A reportagem da TVI, de visualização obrigatória, é de Julho de 2015. Apesar das evidências, gritantes, até ao momento nada aconteceu. Ou então a justiça tem sido tão eficazmente recatada, conduzindo investigações tão cuidadosas quanto discretas, que um dia destes acordamos e damos de caras com meia-dúzia de figuras políticas de topo no banco dos réus, para um julgamento que, apesar do estrondo que causará, tenderá a surtir poucos efeitos práticos. Se surtir algum. Afinal de contas, estamos em Portugal.

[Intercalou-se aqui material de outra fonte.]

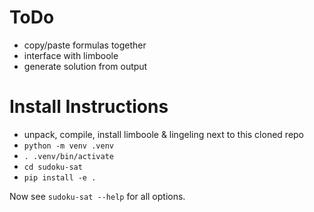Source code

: # ToDo

- copy/paste formulas together
- interface with limboole
- generate solution from output

# Install Instructions

- unpack, compile, install limboole & lingeling next to this cloned repo
- `python -m venv .venv`
- `. .venv/bin/activate`
- `cd sudoku-sat`
- `pip install -e .`

Now see `sudoku-sat --help` for all options.
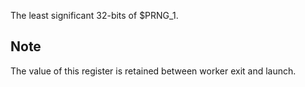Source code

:The least significant 32-bits of \$PRNG_1.

## Note

The value of this register is retained between worker exit and launch.
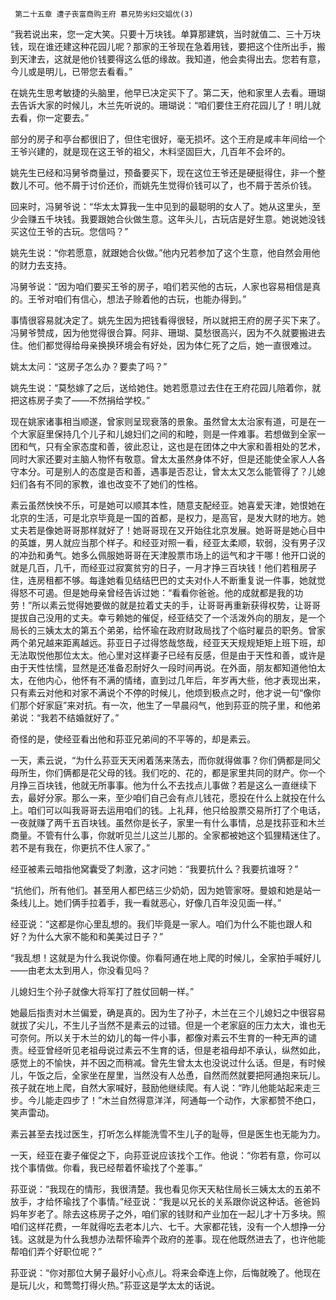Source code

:      第二十五章 遭子丧富商购王府 慕兄势劣妇交娼优(3) 

   “我若说出来，您一定大笑。只要十万块钱。单算那建筑，当时就值二、三十万块钱，现在谁还建这种花园儿呢？那家的王爷现在急着用钱，要把这个住所出手，搬到天津去，这就是他价钱要得这么低的缘故。我知道，他会卖得出去。您若有意，今儿或是明儿，已带您去看看。”

   在姚先生思考敏捷的头脑里，他早已决定买下了。第二天，他和家里人去看。珊瑚去告诉大家的时候儿，木兰先听说的。珊瑚说：“咱们要住王府花园儿了！明儿就去看，你一定要去。”

   部分的房子和亭台都很旧了，但住宅很好，毫无损坏。这个王府是咸丰年间给一个王爷兴建的，就是现在这王爷的祖父，木料坚固巨大，几百年不会坏的。

   姚先生已经和冯舅爷商量过，预备要买下，现在这位王爷还是硬挺得住，非一个整数儿不可。他不屑于讨价还价，而姚先生觉得价钱可以了，也不屑于苦杀价钱。

   回来时，冯舅爷说：“华太太算我一生中见到的最聪明的女人了。她从这里头，至少会赚五千块钱。我要跟她合伙做生意。这年头儿，古玩店是好生意。她说她没钱买这位王爷的古玩。您信吗？”

   姚先生说：“你若愿意，就跟她合伙做。”他内兄若参加了这个生意，他自然会用他的财力去支持。

   冯舅爷说：“因为咱们要买王爷的房子，咱们若买他的古玩，人家也容易相信是真的。王爷对咱们有信心，想法子赊着他的古玩，也能办得到。”

   事情很容易就决定了。姚先生因为把钱看得很轻，所以就把王府的房子买下来了。冯舅爷赞成，因为他觉得很合算。阿非、珊瑚、莫愁很高兴，因为不久就要搬进去住。他们都觉得给母亲换换环境会有好处，因为体仁死了之后，她一直很难过。

   姚太太问：“这房子怎么办？要卖了吗？”

   姚先生说：“莫愁嫁了之后，送给她住。她若愿意过去住在王府花园儿陪着你，就把这栋房子卖了——不然捐给学校。”

   现在姚家诸事相当顺遂，曾家则呈现衰落的景象。虽然曾太太治家有道，可是在一个大家庭里保持几个儿子和儿媳妇们之间的和睦，则是一件难事。若想做到全家一团和气，只有全家态度和善，彼此忍让，这也是在团体之中大家和善相处的艺术，同时大家还要对主脑人物怀有敬意。曾太太虽然身体不好，但是还能使全家人人各守本分。可是别人的态度是否和善，遇事是否忍让，曾太太又怎么能管得了？儿媳妇们各有不同的家教，谁也改变不了她们的性格。

   素云虽然怏怏不乐，可是她可以顺其本性，随意支配经亚。她喜爱天津，她恨她在北京的生活，可是北京毕竟是一国的首都，是权力，是高官，是发大财的地方。她丈夫若是像她哥哥那样就好了！她哥哥现在又开始往北京发展。她哥哥是她心目中的英雄，男人就应当那个样子。和经亚对照一看，经亚太柔顺，软弱，没有男子汉的冲劲和勇气。她多么佩服她哥哥在天津股票市场上的运气和才干哪！他开口说的就是几百，几千，而经亚过寂寞贫穷的日子，一月才挣三百块钱！他们若租房子住，连房租都不够。每逢她看见结结巴巴的丈夫对仆人不断重复说一件事，她就觉得怒不可遏。但是她母亲曾经告诉过她：“看看你爸爸。他的成就都是我的功劳！”所以素云觉得她要做的就是拉着丈夫的手，让哥哥再重新获得权势，让哥哥提拔自己没用的丈夫。幸亏赖她的催促，经亚结交了一个活泼外向的朋友，是一个局长的三姨太太的第五个弟弟，给怀瑜在政府财政局找了个临时雇员的职务。曾家两个弟兄越来距离越远。荪亚日子过得悠哉悠哉，经亚天天规规矩矩上班下班，却无法取悦他那位太太。他心里对这样妻子已经有反感，但是由于天性和善，或许是由于天性怯懦，显然是还准备忍耐好久一段时间再说。在外面，朋友都知道他怕太太，在他内心，他怀有不满的情绪，直到过几年后，年岁再大些，他才表现出来，只有素云对他和对家不满说个不停的时候儿，他烦到极点之时，他才说一句“像你们那个好家庭”来对抗。有一次，他生了一早晨闷气，他到荪亚的院子里，和他弟弟说：“我若不结婚就好了。”

   奇怪的是，使经亚看出他和荪亚兄弟间的不平等的，却是素云。

   一天，素云说，“为什么荪亚天天闲着荡来荡去，而你就得做事？你们俩都是同父母所生，你们俩都是花父母的钱。我们吃的、花的，都是家里共同的财产。你一个月挣三百块钱，他就无所事事。他为什么不去找点儿事做？若是这么一直继续下去，最好分家。那么一来，至少咱们自己会有点儿钱花，愿投在什么上就投在什么上。咱们可以叫我哥哥去运用咱们的钱。上礼拜，他只给股票交易所打了个电话，一夜就赚了两千五百块钱。虽然你是长子，家里一有什么事情，总是找荪亚和木兰商量。不管有什么事，你就听见兰儿这兰儿那的。全家都被她这个狐狸精迷住了。若不是有我在，你更抗不住人家了。”

   经亚被素云暗指他窝囊受了刺激，这才问她：“我要抗什么？我要抗谁呀？”

   “抗他们，所有他们。甚至用人都巴结三少奶奶，因为她管家呀。曼娘和她是站一条线儿上。她们俩手拉着手，我一看就恶心，好像几百年没见面一样。”

   经亚说：“这都是你心里乱想的。我们毕竟是一家人。咱们为什么不能也跟人和好？为什么大家不能和和美美过日子？”

   “我乱想！这就是为什么我说你傻。你看阿通在地上爬的时候儿，全家拍手喊好儿——由老太太到用人，你没看见吗？

   儿媳妇生个孙子就像大将军打了胜仗回朝一样。”

   她最后指责对木兰偏爱，确是真的。因为生了孙子，木兰在三个儿媳妇之中很容易就拔了尖儿，不生儿子当然不是素云的过错。但是一个老家庭的压力太大，谁也无可奈何。所以关于木兰的幼儿的每一件小事，都像对素云不生育的一种无声的谴责。经亚曾经听见老祖母说过素云不生育的话，但是老祖母却不承认，纵然如此，感觉上的不愉快，并不因之而稍减。曾先生曾太太也没说过什么话。但是，有时候儿，午饭之后，全家坐在屋里，当然没有人怂恿，自然而然就要把阿通抱来玩儿。孩子就在地上爬，自然大家喊好，鼓励他继续爬。有人说：“昨儿他能站起来走三步。今儿能走四步了！”木兰自然得意洋洋，阿通每一个动作，大家都赞不绝口，笑声雷动。

   素云甚至去找过医生，打听怎么样能洗雪不生儿子的耻辱，但是医生也无能为力。

   一天，经亚在妻子催促之下，向荪亚说应该找个工作。他说：“你若有意，你可以找个事情做。你看，我已经帮着怀瑜找了个差事。”

   荪亚说：“我现在的情形，我很清楚。我也看见你天天粘住局长三姨太太的五弟不放手，才给怀瑜找了个事情。”经亚说：“我是以兄长的关系跟你说这种话。爸爸妈妈年岁老了。除去这栋房子之外，咱们家的钱财和产业加在一起儿才十万多块。照咱们这样花费，一年就得吃去老本儿六、七千。大家都花钱，没有一个人想挣一分钱。这就是为什么我想办法帮怀瑜弄个政府的差事。现在他既然进去了，也许他能帮咱们弄个好职位呢？”

   荪亚说：“你对那位大舅子最好小心点儿。将来会牵连上你，后悔就晚了。他现在是玩儿火，和莺莺打得火热。”荪亚这是学太太的话说。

A história tem duas décadas, atravessou vários governos, e tem ministros, secretários de Estado, dirigentes públicos e partidários, autarcas e empresários com estreitas ligações ao poder como protagonistas. Está associada a financiamento europeu, obtido de forma fraudulenta, pela mão dos mais altos representantes da República. Tem tráfico de influências, fraude fiscal, branqueamento de capitais, crimes ambientais e corrupção. Representou e ainda representa um atentado contra a saúde pública, tendo diferentes estudos e pareceres técnicos apontado para a perigosidade de níveis de toxicidade altamente nocivos para qualquer forma de vida. E tem muito, muito dinheiro envolvido.
Era uma vez um aterro ilegal de resíduos tóxicos em São Pedro da Cova. Apesar de quase ninguém falar sobre ele, tal era a concentração de reputadas figuras do “arco do poder” que gravitavam à sua volta, ali foram cometidos inúmeros crimes, impunes até à data, e muitos milhares de euros passaram de mão em mão. É uma dupla vergonha nacional. Pelo elevado perigo para a saúde pública e porque sabemos – mas não podemos dizer – quem são os responsáveis. Em São Pedro da Cova como no BPN, no Freeport, no Monte Branco, no Face Oculta ou nas contrapartidas dos submarinos, o resultado é sempre o mesmo. Personagens sinistras, blindadas por poderosas estruturas partidárias e relações de poder, usam e abusam da coisa pública sem que pouco ou nada lhes aconteça. Em troca são-nos oferecidos golpes de teatro e truques de ilusionismo, que nos entretêm até que o esquecimento ou o distanciamento temporal tratem de os obliterar da face da Terra.
O problema de Portugal não é económico nem financeiro. O problema de Portugal são estes resíduos tóxicos, que envenenam a democracia e perpetuam uma impunidade à qual não parece haver forma de pôr cobro, desmotivando e desinteressando uma sociedade mais preocupada em pagar as contas no final do mês, sem instrumentos para se impor ao feudalismo de colarinho branco. Cercados por todos os lados, somos reféns da máfia moderna, do crime sofisticado e de leis feitas à medida da bandidagem político-partidária. Reféns da nossa resignação. Uma sociedade digna tem a obrigação de colocar estas pessoas atrás das grades. Nunca sairemos do fundo do poço enquanto não o fizermos. Até lá, continuaremos a pagar impostos incomportáveis, a resgatar bancos e a apertar o cinto para que uns quantos continuem a encher os bolsos à mesma velocidade a que as contas públicas definham. E ainda cometeremos a proeza de eleger e reeleger alguns deles. Impávidos e conformados.